I started programming when I was 12 on an Atari 800 that my dad bought me for Christmas. It was an 8-bit machine that had a casette drive for “long-term” storage and 8-bit graphics. I subscribed to SoftSide and would copy pages of BASIC programs from each issue, spending days debugging them. I was a nerdy kid.
I grew up in Wyoming, likely being the singular nerdy programmer kid in the state in the early 80s. We picked up from there and moved overseas to Barranquilla, Colombia, where I was exposed to a very different culture than rural Wyoming, to put it mildly. From there, I spend my high school years in Houston, Texas before matriculating at Georgia Tech.
For reasons that I will never be able to explain, I majored in Mechanical Engineering. My friends and I would actually program in our spare time for fun, yet it never occurred to me to actually get a degree in Computer Science. Not one of my better decisions.

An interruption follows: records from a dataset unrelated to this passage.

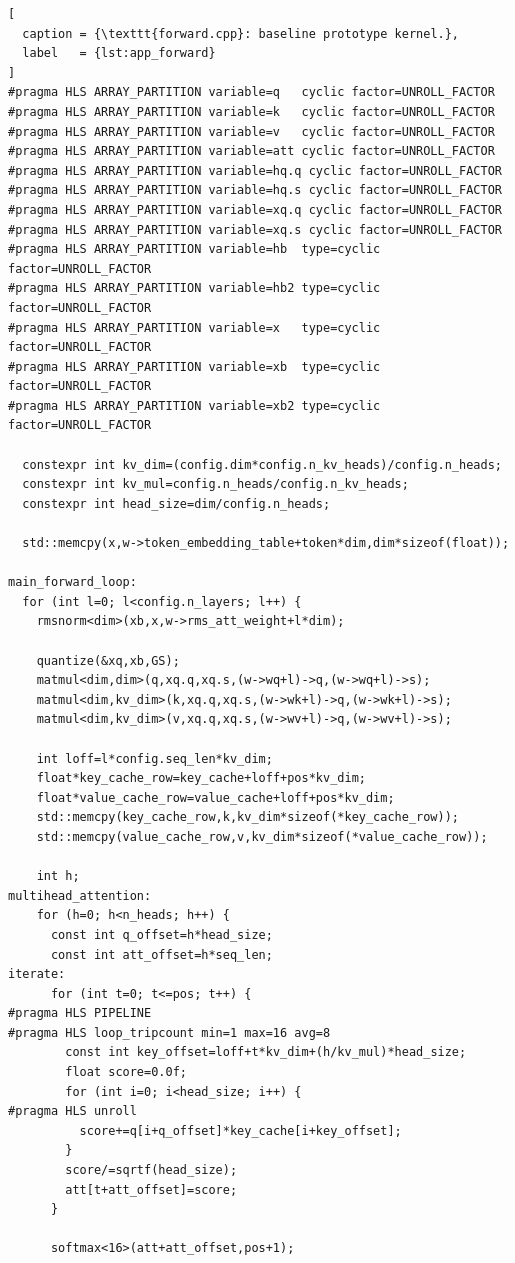 \begin{appendices}
\begin{lstlisting}[
  caption = {\texttt{forward.cpp}: baseline prototype kernel.},
  label   = {lst:app_forward}
]
#pragma HLS ARRAY_PARTITION variable=q   cyclic factor=UNROLL_FACTOR
#pragma HLS ARRAY_PARTITION variable=k   cyclic factor=UNROLL_FACTOR
#pragma HLS ARRAY_PARTITION variable=v   cyclic factor=UNROLL_FACTOR
#pragma HLS ARRAY_PARTITION variable=att cyclic factor=UNROLL_FACTOR
#pragma HLS ARRAY_PARTITION variable=hq.q cyclic factor=UNROLL_FACTOR
#pragma HLS ARRAY_PARTITION variable=hq.s cyclic factor=UNROLL_FACTOR
#pragma HLS ARRAY_PARTITION variable=xq.q cyclic factor=UNROLL_FACTOR
#pragma HLS ARRAY_PARTITION variable=xq.s cyclic factor=UNROLL_FACTOR
#pragma HLS ARRAY_PARTITION variable=hb  type=cyclic factor=UNROLL_FACTOR
#pragma HLS ARRAY_PARTITION variable=hb2 type=cyclic factor=UNROLL_FACTOR
#pragma HLS ARRAY_PARTITION variable=x   type=cyclic factor=UNROLL_FACTOR
#pragma HLS ARRAY_PARTITION variable=xb  type=cyclic factor=UNROLL_FACTOR
#pragma HLS ARRAY_PARTITION variable=xb2 type=cyclic factor=UNROLL_FACTOR

  constexpr int kv_dim=(config.dim*config.n_kv_heads)/config.n_heads;
  constexpr int kv_mul=config.n_heads/config.n_kv_heads;
  constexpr int head_size=dim/config.n_heads;

  std::memcpy(x,w->token_embedding_table+token*dim,dim*sizeof(float));

main_forward_loop:
  for (int l=0; l<config.n_layers; l++) {
    rmsnorm<dim>(xb,x,w->rms_att_weight+l*dim);

    quantize(&xq,xb,GS);
    matmul<dim,dim>(q,xq.q,xq.s,(w->wq+l)->q,(w->wq+l)->s);
    matmul<dim,kv_dim>(k,xq.q,xq.s,(w->wk+l)->q,(w->wk+l)->s);
    matmul<dim,kv_dim>(v,xq.q,xq.s,(w->wv+l)->q,(w->wv+l)->s);

    int loff=l*config.seq_len*kv_dim;
    float*key_cache_row=key_cache+loff+pos*kv_dim;
    float*value_cache_row=value_cache+loff+pos*kv_dim;
    std::memcpy(key_cache_row,k,kv_dim*sizeof(*key_cache_row));
    std::memcpy(value_cache_row,v,kv_dim*sizeof(*value_cache_row));

    int h;
multihead_attention:
    for (h=0; h<n_heads; h++) {
      const int q_offset=h*head_size;
      const int att_offset=h*seq_len;
iterate:
      for (int t=0; t<=pos; t++) {
#pragma HLS PIPELINE
#pragma HLS loop_tripcount min=1 max=16 avg=8
        const int key_offset=loff+t*kv_dim+(h/kv_mul)*head_size;
        float score=0.0f;
        for (int i=0; i<head_size; i++) {
#pragma HLS unroll
          score+=q[i+q_offset]*key_cache[i+key_offset];
        }
        score/=sqrtf(head_size);
        att[t+att_offset]=score;
      }

      softmax<16>(att+att_offset,pos+1);


\end{lstlisting}
\end{appendices}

After a brief first job of selling industrial air compressors, a GT friend of mine got me a job at a Geographic Information Systems (GIS) consulting company as a low-level nerd. It was great. I enjoyed working with clients and building software to meet their needs. For about the next 15 years, I would remain in the GIS world, working for a couple of service companies and one product company (ESRI).

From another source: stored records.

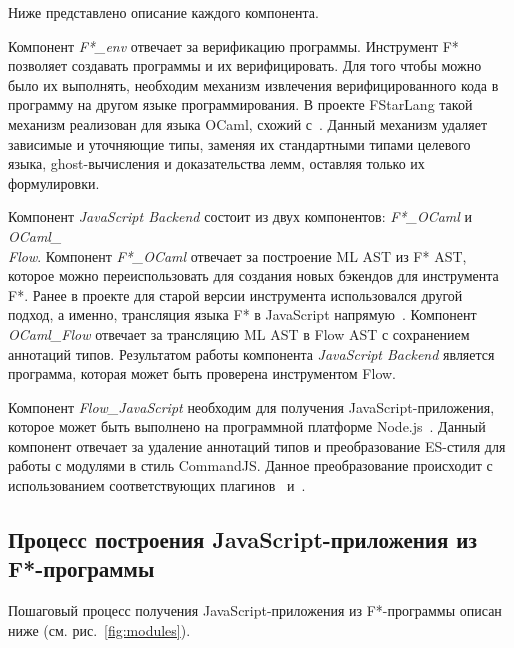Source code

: \documentclass[12pt]{matmex-diploma}
\begin{document}
Ниже представлено описание каждого компонента.

Компонент \textit{F*\_env} отвечает за верификацию программы. Инструмент F* позволяет создавать программы и их верифицировать. Для того чтобы можно было их выполнять, необходим механизм извлечения верифицированного кода в программу на другом языке программирования. В проекте FStarLang такой механизм реализован для языка OCaml, схожий с~\cite{Letouzey2008}. Данный механизм удаляет зависимые и уточняющие типы, заменяя их стандартными типами целевого языка, ghost-вычисления и доказательства лемм, оставляя только их формулировки.

Компонент \textit{JavaScript Backend} состоит из двух компонентов: \textit{F*\_OCaml} и \textit{OCaml\_ \\Flow}. Компонент \textit{F*\_OCaml} отвечает за построение ML AST из F* AST, которое можно переиспользовать для создания новых бэкендов для инструмента F*. Ранее в проекте для старой версии инструмента использовался другой подход, а именно, трансляция языка F* в JavaScript напрямую~\cite{fully_abstract_js}. Компонент \textit{OCaml\_Flow} отвечает за трансляцию ML AST в Flow AST с сохранением аннотаций типов. Результатом работы компонента \textit{JavaScript Backend} является программа, которая может быть проверена инструментом Flow.

Компонент \textit{Flow\_JavaScript} необходим для получения JavaScript-приложения, которое может быть выполнено на программной платформе Node.js~\cite{node_js}. Данный компонент отвечает за удаление аннотаций типов и преобразование ES-стиля для работы с модулями в стиль CommandJS. Данное преобразование происходит с использованием соответствующих плагинов~\cite{flow_plugin} и~\cite{module_plugin}.

\subsection{Процесс построения JavaScript-приложения из F*-программы}

Пошаговый процесс получения JavaScript-приложения из F*-программы описан ниже (см. рис.~\ref{fig:modules}).
\end{document}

The tech and programming world were changing at such a rapid pace back then, and I started to long for to be more on the edge of the industry. I fell in love with Ruby and Ruby on Rails and started to look for a job there. Since I had no professional Ruby experience, the only job I could get was a very desperate startup where I owned the platform.
It was a typical startup: 80 hour weeks, always feeling behind, terrible salary and benefits. But, it allowed me to level up, mostly through failing. It was a whirlwind few years, and I didn’t get rich, but I gained a ton of experience.
That brings me to eSkookum](https://skookum.com), where I run the Product Development Practice. Mainly that consists of writing architecture descriptions, sales support, best practices, and learning from my team. I still love it and I there’s a lot of that 12-year old still in me.
On a personal note, I married my college sweetheart, Jill, and we have four kids, which is aggressive. If, according to Nietzsche, order comes from chaos, it must come later.
I still read Marvel comics almost every day and I probably could use some more hobbies.